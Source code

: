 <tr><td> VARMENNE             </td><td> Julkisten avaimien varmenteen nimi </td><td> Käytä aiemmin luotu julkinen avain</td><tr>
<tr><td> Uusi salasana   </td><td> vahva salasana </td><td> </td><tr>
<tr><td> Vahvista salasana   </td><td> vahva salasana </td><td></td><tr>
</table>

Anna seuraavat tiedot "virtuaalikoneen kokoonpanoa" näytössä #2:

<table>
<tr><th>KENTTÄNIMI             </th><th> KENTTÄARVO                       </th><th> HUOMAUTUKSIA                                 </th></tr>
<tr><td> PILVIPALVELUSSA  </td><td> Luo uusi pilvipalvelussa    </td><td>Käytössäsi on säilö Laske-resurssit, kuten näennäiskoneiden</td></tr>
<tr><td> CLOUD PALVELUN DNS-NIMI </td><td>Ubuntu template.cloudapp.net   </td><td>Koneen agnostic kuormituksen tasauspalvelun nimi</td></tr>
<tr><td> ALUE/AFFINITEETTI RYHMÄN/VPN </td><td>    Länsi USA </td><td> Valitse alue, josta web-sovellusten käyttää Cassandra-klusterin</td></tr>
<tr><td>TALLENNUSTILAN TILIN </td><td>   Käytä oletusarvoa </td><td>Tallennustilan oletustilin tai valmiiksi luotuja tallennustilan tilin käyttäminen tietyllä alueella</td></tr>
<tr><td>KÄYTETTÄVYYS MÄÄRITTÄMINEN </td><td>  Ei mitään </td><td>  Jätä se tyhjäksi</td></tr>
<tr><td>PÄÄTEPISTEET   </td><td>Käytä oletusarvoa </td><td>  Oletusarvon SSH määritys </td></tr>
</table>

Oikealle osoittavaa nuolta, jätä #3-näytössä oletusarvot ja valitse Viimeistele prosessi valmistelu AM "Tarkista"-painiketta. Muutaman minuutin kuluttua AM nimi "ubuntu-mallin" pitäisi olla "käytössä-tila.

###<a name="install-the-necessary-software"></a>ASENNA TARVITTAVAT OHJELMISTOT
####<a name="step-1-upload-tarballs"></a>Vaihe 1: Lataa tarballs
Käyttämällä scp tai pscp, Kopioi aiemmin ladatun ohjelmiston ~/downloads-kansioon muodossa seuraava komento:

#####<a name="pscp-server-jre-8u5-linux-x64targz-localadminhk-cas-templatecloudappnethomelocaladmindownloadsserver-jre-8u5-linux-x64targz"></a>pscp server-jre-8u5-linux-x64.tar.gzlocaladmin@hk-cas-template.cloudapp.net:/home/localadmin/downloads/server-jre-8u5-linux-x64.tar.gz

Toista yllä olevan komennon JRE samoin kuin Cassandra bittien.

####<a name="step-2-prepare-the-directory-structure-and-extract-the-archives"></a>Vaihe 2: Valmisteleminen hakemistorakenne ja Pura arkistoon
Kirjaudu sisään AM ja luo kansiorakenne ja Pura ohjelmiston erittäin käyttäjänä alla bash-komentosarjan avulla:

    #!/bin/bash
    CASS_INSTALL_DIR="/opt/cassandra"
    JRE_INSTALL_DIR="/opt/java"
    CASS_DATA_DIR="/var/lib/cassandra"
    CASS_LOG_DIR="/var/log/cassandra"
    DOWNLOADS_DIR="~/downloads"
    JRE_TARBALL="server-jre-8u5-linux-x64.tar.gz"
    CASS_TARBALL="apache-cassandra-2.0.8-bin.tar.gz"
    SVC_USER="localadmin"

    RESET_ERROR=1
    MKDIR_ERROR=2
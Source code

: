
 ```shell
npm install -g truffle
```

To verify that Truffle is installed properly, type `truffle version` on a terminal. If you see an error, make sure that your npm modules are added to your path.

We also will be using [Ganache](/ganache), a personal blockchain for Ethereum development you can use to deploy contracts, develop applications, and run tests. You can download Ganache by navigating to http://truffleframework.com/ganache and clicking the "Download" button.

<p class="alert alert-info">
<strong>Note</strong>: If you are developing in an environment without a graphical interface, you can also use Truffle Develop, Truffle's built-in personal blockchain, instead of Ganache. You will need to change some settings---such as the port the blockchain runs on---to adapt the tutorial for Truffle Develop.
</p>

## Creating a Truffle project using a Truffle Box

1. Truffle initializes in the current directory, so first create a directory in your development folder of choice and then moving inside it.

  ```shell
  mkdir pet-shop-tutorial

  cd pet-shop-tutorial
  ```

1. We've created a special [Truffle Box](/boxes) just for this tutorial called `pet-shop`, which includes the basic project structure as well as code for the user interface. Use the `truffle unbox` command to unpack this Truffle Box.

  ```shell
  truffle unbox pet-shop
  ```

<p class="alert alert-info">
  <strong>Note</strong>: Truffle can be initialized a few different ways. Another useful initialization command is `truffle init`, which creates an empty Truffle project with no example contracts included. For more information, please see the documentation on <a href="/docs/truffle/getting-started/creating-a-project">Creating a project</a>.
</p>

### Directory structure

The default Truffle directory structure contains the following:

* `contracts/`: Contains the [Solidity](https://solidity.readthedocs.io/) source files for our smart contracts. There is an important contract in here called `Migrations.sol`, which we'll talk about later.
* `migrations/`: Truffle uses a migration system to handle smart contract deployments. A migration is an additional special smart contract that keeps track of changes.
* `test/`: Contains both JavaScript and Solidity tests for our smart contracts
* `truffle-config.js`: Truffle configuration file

- _Exercise details_
Going back over the entries above, copy word for word every line from the one that has "RESET_ERROR=1" on through the one that has "## Creating a".

- _Answer for this exercise_
    RESET_ERROR=1
    MKDIR_ERROR=2
Source code

:
 ```shell
npm install -g truffle
```

To verify that Truffle is installed properly, type `truffle version` on a terminal. If you see an error, make sure that your npm modules are added to your path.

We also will be using [Ganache](/ganache), a personal blockchain for Ethereum development you can use to deploy contracts, develop applications, and run tests. You can download Ganache by navigating to http://truffleframework.com/ganache and clicking the "Download" button.

<p class="alert alert-info">
<strong>Note</strong>: If you are developing in an environment without a graphical interface, you can also use Truffle Develop, Truffle's built-in personal blockchain, instead of Ganache. You will need to change some settings---such as the port the blockchain runs on---to adapt the tutorial for Truffle Develop.
</p>

## Creating a Truffle project using a Truffle Box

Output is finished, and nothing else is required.